Reproduce each line of the following material exactly, omitting the images.

>>>

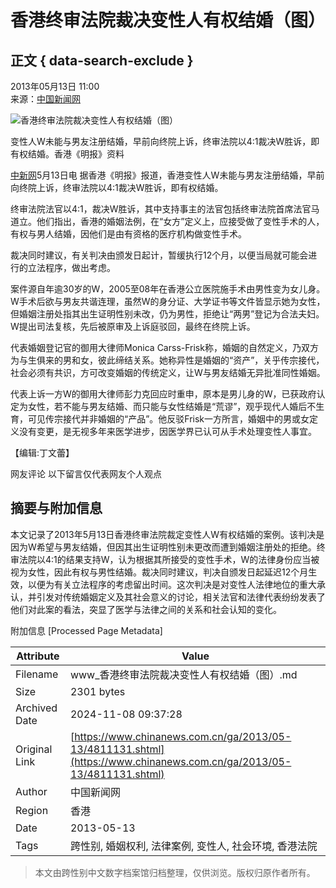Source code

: # 香港终审法院裁决变性人有权结婚（图）

## 正文 { data-search-exclude }


2013年05月13日 11:00  
来源：[中国新闻网](http://www.chinanews.com/)  

![香港终审法院裁决变性人有权结婚（图）](http://www.chinanews.com/fileftp/2020/03/2020-03-11/U348P4T8D4811131F107DT20130513110006.jpg)

变性人W未能与男友注册结婚，早前向终院上诉，终审法院以4:1裁决W胜诉，即有权结婚。香港《明报》资料

[中新网](http://www.chinanews.com/)5月13日电 据香港《明报》报道，香港变性人W未能与男友注册结婚，早前向终院上诉，终审法院以4:1裁决W胜诉，即有权结婚。

终审法院法官以4:1，裁决W胜诉，其中支持事主的法官包括终审法院首席法官马道立。他们指出，香港的婚姻法例，在“女方”定义上，应接受做了变性手术的人，有权与男人结婚，因他们是由有资格的医疗机构做变性手术。

裁决同时建议，有关判决由颁发日起计，暂缓执行12个月，以便当局就可能会进行的立法程序，做出考虑。

案件源自年逾30岁的W，2005至08年在香港公立医院施手术由男性变为女儿身。W手术后欲与男友共谐连理，虽然W的身分证、大学证书等文件皆显示她为女性，但婚姻注册处指其出生证明性别未改，仍为男性，拒绝让“两男”登记为合法夫妇。W提出司法复核，先后被原审及上诉庭驳回，最终在终院上诉。

代表婚姻登记官的御用大律师Monica Carss-Frisk称，婚姻的自然定义，乃双方为与生俱来的男和女，彼此缔结关系。她称异性是婚姻的“资产”，关乎传宗接代，社会必须有共识，方可改变婚姻的传统定义，让W与男友结婚无异批准同性婚姻。

代表上诉一方W的御用大律师彭力克回应时重申，原本是男儿身的W，已获政府认定为女性，若不能与男友结婚、而只能与女性结婚是“荒谬”，观乎现代人婚后不生育，可见传宗接代并非婚姻的“产品”。他反驳Frisk一方所言，婚姻中的男或女定义没有变更，是无视多年来医学进步，因医学界已认可从手术处理变性人事宜。

【编辑:丁文蕾】  

网友评论  以下留言仅代表网友个人观点

## 摘要与附加信息

<!-- tcd_abstract -->
本文记录了2013年5月13日香港终审法院裁定变性人W有权结婚的案例。该判决是因为W希望与男友结婚，但因其出生证明性别未更改而遭到婚姻注册处的拒绝。终审法院以4:1的结果支持W，认为根据其所接受的变性手术，W的法律身份应当被视为女性，因此有权与男性结婚。裁决同时建议，判决自颁发日起延迟12个月生效，以便为有关立法程序的考虑留出时间。这次判决是对变性人法律地位的重大承认，并引发对传统婚姻定义及其社会意义的讨论，相关法官和法律代表纷纷发表了他们对此案的看法，突显了医学与法律之间的关系和社会认知的变化。
<!-- tcd_abstract_end -->

附加信息 [Processed Page Metadata]

| Attribute       | Value                                  |
|-----------------|----------------------------------------|
| Filename        | www_香港终审法院裁决变性人有权结婚（图）.md                             |
| Size            | 2301 bytes                           |
| Archived Date   | 2024-11-08 09:37:28                             |
| Original Link   | [https://www.chinanews.com.cn/ga/2013/05-13/4811131.shtml](https://www.chinanews.com.cn/ga/2013/05-13/4811131.shtml)                       |
| Author          | 中国新闻网                               |
| Region          | 香港                               |
| Date            | 2013-05-13                                 |
| Tags            | 跨性别, 婚姻权利, 法律案例, 变性人, 社会环境, 香港法院                                 |
>
> 本文由跨性别中文数字档案馆归档整理，仅供浏览。版权归原作者所有。
>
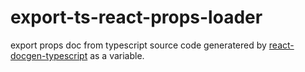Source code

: # export-ts-react-props-loader
export props doc from typescript source code generatered by [react-docgen-typescript](https://github.com/styleguidist/react-docgen-typescript) as a variable.

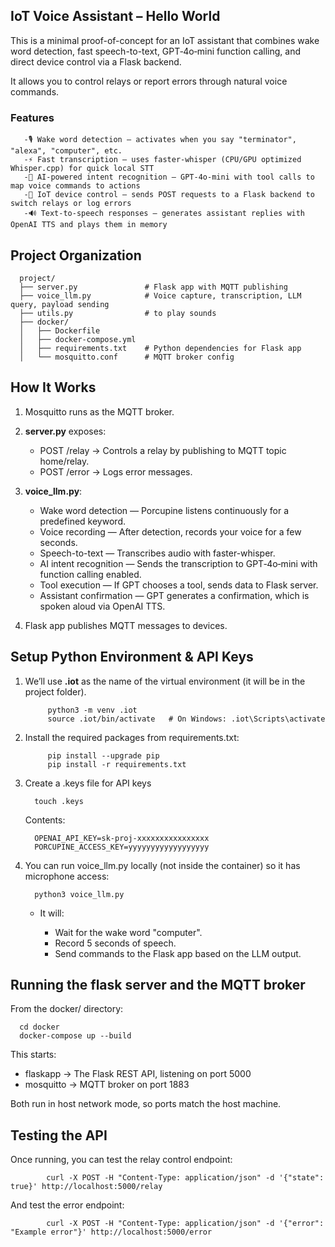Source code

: ## IoT Voice Assistant – Hello World
This is a minimal proof-of-concept for an  IoT assistant that combines wake word detection, fast speech-to-text, GPT‑4o‑mini function calling, and direct device control via a Flask backend.

It allows you to control relays or report errors through natural voice commands.

### Features

       -🎙 Wake word detection — activates when you say "terminator", "alexa", "computer", etc. 
       -⚡ Fast transcription — uses faster-whisper (CPU/GPU optimized Whisper.cpp) for quick local STT 
       -🤖 AI-powered intent recognition — GPT‑4o‑mini with tool calls to map voice commands to actions
       -🔌 IoT device control — sends POST requests to a Flask backend to switch relays or log errors
       -🔊 Text-to-speech responses — generates assistant replies with OpenAI TTS and plays them in memory
            

## Project Organization

      project/
      ├── server.py               # Flask app with MQTT publishing
      ├── voice_llm.py            # Voice capture, transcription, LLM query, payload sending
      ├── utils.py                # to play sounds
      ├── docker/
      │   ├── Dockerfile
      │   ├── docker-compose.yml
      │   ├── requirements.txt    # Python dependencies for Flask app
      │   └── mosquitto.conf      # MQTT broker config


## How It Works

1. Mosquitto runs as the MQTT broker.

2. **server.py** exposes:

    - POST /relay → Controls a relay by publishing to MQTT topic home/relay.
    - POST /error → Logs error messages.

3. **voice_llm.py**:

   - Wake word detection — Porcupine listens continuously for a predefined keyword.
   - Voice recording — After detection, records your voice for a few seconds.
   - Speech-to-text — Transcribes audio with faster-whisper.
   - AI intent recognition — Sends the transcription to GPT‑4o‑mini with function calling enabled.
   - Tool execution — If GPT chooses a tool, sends data to Flask server.
   - Assistant confirmation — GPT generates a confirmation, which is spoken aloud via OpenAI TTS.

4. Flask app publishes MQTT messages to devices.

## Setup Python Environment & API Keys

1. We’ll use **.iot** as the name of the virtual environment (it will be in the project folder).

            python3 -m venv .iot
            source .iot/bin/activate   # On Windows: .iot\Scripts\activate

2. Install the required packages from requirements.txt:

            pip install --upgrade pip
            pip install -r requirements.txt
   
4. Create a .keys file for API keys

         touch .keys
   
   Contents:
   
         OPENAI_API_KEY=sk-proj-xxxxxxxxxxxxxxxx
         PORCUPINE_ACCESS_KEY=yyyyyyyyyyyyyyyyyy

5. You can run voice_llm.py locally (not inside the container) so it has microphone access:

         python3 voice_llm.py

   - It will:

     - Wait for the wake word "computer".
     - Record 5 seconds of speech.
     - Send commands to the Flask app based on the LLM output.

## Running the flask server and the MQTT broker 

From the docker/ directory:

      cd docker
      docker-compose up --build

This starts:

 - flaskapp → The Flask REST API, listening on port 5000
- mosquitto → MQTT broker on port 1883

Both run in host network mode, so ports match the host machine.

## Testing the API

Once running, you can test the relay control endpoint:

            curl -X POST -H "Content-Type: application/json" -d '{"state": true}' http://localhost:5000/relay
            
And test the error endpoint:
      
            curl -X POST -H "Content-Type: application/json" -d '{"error": "Example error"}' http://localhost:5000/error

<<<

● Result:
Source code

: # 香港终审法院裁决变性人有权结婚（图）

## 正文 { data-search-exclude }


2013年05月13日 11:00  
来源：[中国新闻网](http://www.chinanews.com/)  

![香港终审法院裁决变性人有权结婚（图）](http://www.chinanews.com/fileftp/2020/03/2020-03-11/U348P4T8D4811131F107DT20130513110006.jpg)

变性人W未能与男友注册结婚，早前向终院上诉，终审法院以4:1裁决W胜诉，即有权结婚。香港《明报》资料

[中新网](http://www.chinanews.com/)5月13日电 据香港《明报》报道，香港变性人W未能与男友注册结婚，早前向终院上诉，终审法院以4:1裁决W胜诉，即有权结婚。

终审法院法官以4:1，裁决W胜诉，其中支持事主的法官包括终审法院首席法官马道立。他们指出，香港的婚姻法例，在“女方”定义上，应接受做了变性手术的人，有权与男人结婚，因他们是由有资格的医疗机构做变性手术。

裁决同时建议，有关判决由颁发日起计，暂缓执行12个月，以便当局就可能会进行的立法程序，做出考虑。

案件源自年逾30岁的W，2005至08年在香港公立医院施手术由男性变为女儿身。W手术后欲与男友共谐连理，虽然W的身分证、大学证书等文件皆显示她为女性，但婚姻注册处指其出生证明性别未改，仍为男性，拒绝让“两男”登记为合法夫妇。W提出司法复核，先后被原审及上诉庭驳回，最终在终院上诉。

代表婚姻登记官的御用大律师Monica Carss-Frisk称，婚姻的自然定义，乃双方为与生俱来的男和女，彼此缔结关系。她称异性是婚姻的“资产”，关乎传宗接代，社会必须有共识，方可改变婚姻的传统定义，让W与男友结婚无异批准同性婚姻。

代表上诉一方W的御用大律师彭力克回应时重申，原本是男儿身的W，已获政府认定为女性，若不能与男友结婚、而只能与女性结婚是“荒谬”，观乎现代人婚后不生育，可见传宗接代并非婚姻的“产品”。他反驳Frisk一方所言，婚姻中的男或女定义没有变更，是无视多年来医学进步，因医学界已认可从手术处理变性人事宜。

【编辑:丁文蕾】  

网友评论  以下留言仅代表网友个人观点

## 摘要与附加信息

<!-- tcd_abstract -->
本文记录了2013年5月13日香港终审法院裁定变性人W有权结婚的案例。该判决是因为W希望与男友结婚，但因其出生证明性别未更改而遭到婚姻注册处的拒绝。终审法院以4:1的结果支持W，认为根据其所接受的变性手术，W的法律身份应当被视为女性，因此有权与男性结婚。裁决同时建议，判决自颁发日起延迟12个月生效，以便为有关立法程序的考虑留出时间。这次判决是对变性人法律地位的重大承认，并引发对传统婚姻定义及其社会意义的讨论，相关法官和法律代表纷纷发表了他们对此案的看法，突显了医学与法律之间的关系和社会认知的变化。
<!-- tcd_abstract_end -->

附加信息 [Processed Page Metadata]

| Attribute       | Value                                  |
|-----------------|----------------------------------------|
| Filename        | www_香港终审法院裁决变性人有权结婚（图）.md                             |
| Size            | 2301 bytes                           |
| Archived Date   | 2024-11-08 09:37:28                             |
| Original Link   | [https://www.chinanews.com.cn/ga/2013/05-13/4811131.shtml](https://www.chinanews.com.cn/ga/2013/05-13/4811131.shtml)                       |
| Author          | 中国新闻网                               |
| Region          | 香港                               |
| Date            | 2013-05-13                                 |
| Tags            | 跨性别, 婚姻权利, 法律案例, 变性人, 社会环境, 香港法院                                 |
>
> 本文由跨性别中文数字档案馆归档整理，仅供浏览。版权归原作者所有。
>
Source code

: # export-ts-react-props-loader
export props doc from typescript source code generatered by [react-docgen-typescript](https://github.com/styleguidist/react-docgen-typescript) as a variable.

Source code

: ## IoT Voice Assistant – Hello World
This is a minimal proof-of-concept for an  IoT assistant that combines wake word detection, fast speech-to-text, GPT‑4o‑mini function calling, and direct device control via a Flask backend.

It allows you to control relays or report errors through natural voice commands.

### Features

       -🎙 Wake word detection — activates when you say "terminator", "alexa", "computer", etc. 
       -⚡ Fast transcription — uses faster-whisper (CPU/GPU optimized Whisper.cpp) for quick local STT 
       -🤖 AI-powered intent recognition — GPT‑4o‑mini with tool calls to map voice commands to actions
       -🔌 IoT device control — sends POST requests to a Flask backend to switch relays or log errors
       -🔊 Text-to-speech responses — generates assistant replies with OpenAI TTS and plays them in memory
            

## Project Organization

      project/
      ├── server.py               # Flask app with MQTT publishing
      ├── voice_llm.py            # Voice capture, transcription, LLM query, payload sending
      ├── utils.py                # to play sounds
      ├── docker/
      │   ├── Dockerfile
      │   ├── docker-compose.yml
      │   ├── requirements.txt    # Python dependencies for Flask app
      │   └── mosquitto.conf      # MQTT broker config


## How It Works

1. Mosquitto runs as the MQTT broker.

2. **server.py** exposes:

    - POST /relay → Controls a relay by publishing to MQTT topic home/relay.
    - POST /error → Logs error messages.

3. **voice_llm.py**:

   - Wake word detection — Porcupine listens continuously for a predefined keyword.
   - Voice recording — After detection, records your voice for a few seconds.
   - Speech-to-text — Transcribes audio with faster-whisper.
   - AI intent recognition — Sends the transcription to GPT‑4o‑mini with function calling enabled.
   - Tool execution — If GPT chooses a tool, sends data to Flask server.
   - Assistant confirmation — GPT generates a confirmation, which is spoken aloud via OpenAI TTS.

4. Flask app publishes MQTT messages to devices.

## Setup Python Environment & API Keys

1. We’ll use **.iot** as the name of the virtual environment (it will be in the project folder).

            python3 -m venv .iot
            source .iot/bin/activate   # On Windows: .iot\Scripts\activate

2. Install the required packages from requirements.txt:

            pip install --upgrade pip
            pip install -r requirements.txt
   
4. Create a .keys file for API keys

         touch .keys
   
   Contents:
   
         OPENAI_API_KEY=sk-proj-xxxxxxxxxxxxxxxx
         PORCUPINE_ACCESS_KEY=yyyyyyyyyyyyyyyyyy

5. You can run voice_llm.py locally (not inside the container) so it has microphone access:

         python3 voice_llm.py

   - It will:

     - Wait for the wake word "computer".
     - Record 5 seconds of speech.
     - Send commands to the Flask app based on the LLM output.

## Running the flask server and the MQTT broker 

From the docker/ directory:

      cd docker
      docker-compose up --build

This starts:

 - flaskapp → The Flask REST API, listening on port 5000
- mosquitto → MQTT broker on port 1883

Both run in host network mode, so ports match the host machine.

## Testing the API

Once running, you can test the relay control endpoint:

            curl -X POST -H "Content-Type: application/json" -d '{"state": true}' http://localhost:5000/relay
            
And test the error endpoint:
      
            curl -X POST -H "Content-Type: application/json" -d '{"error": "Example error"}' http://localhost:5000/error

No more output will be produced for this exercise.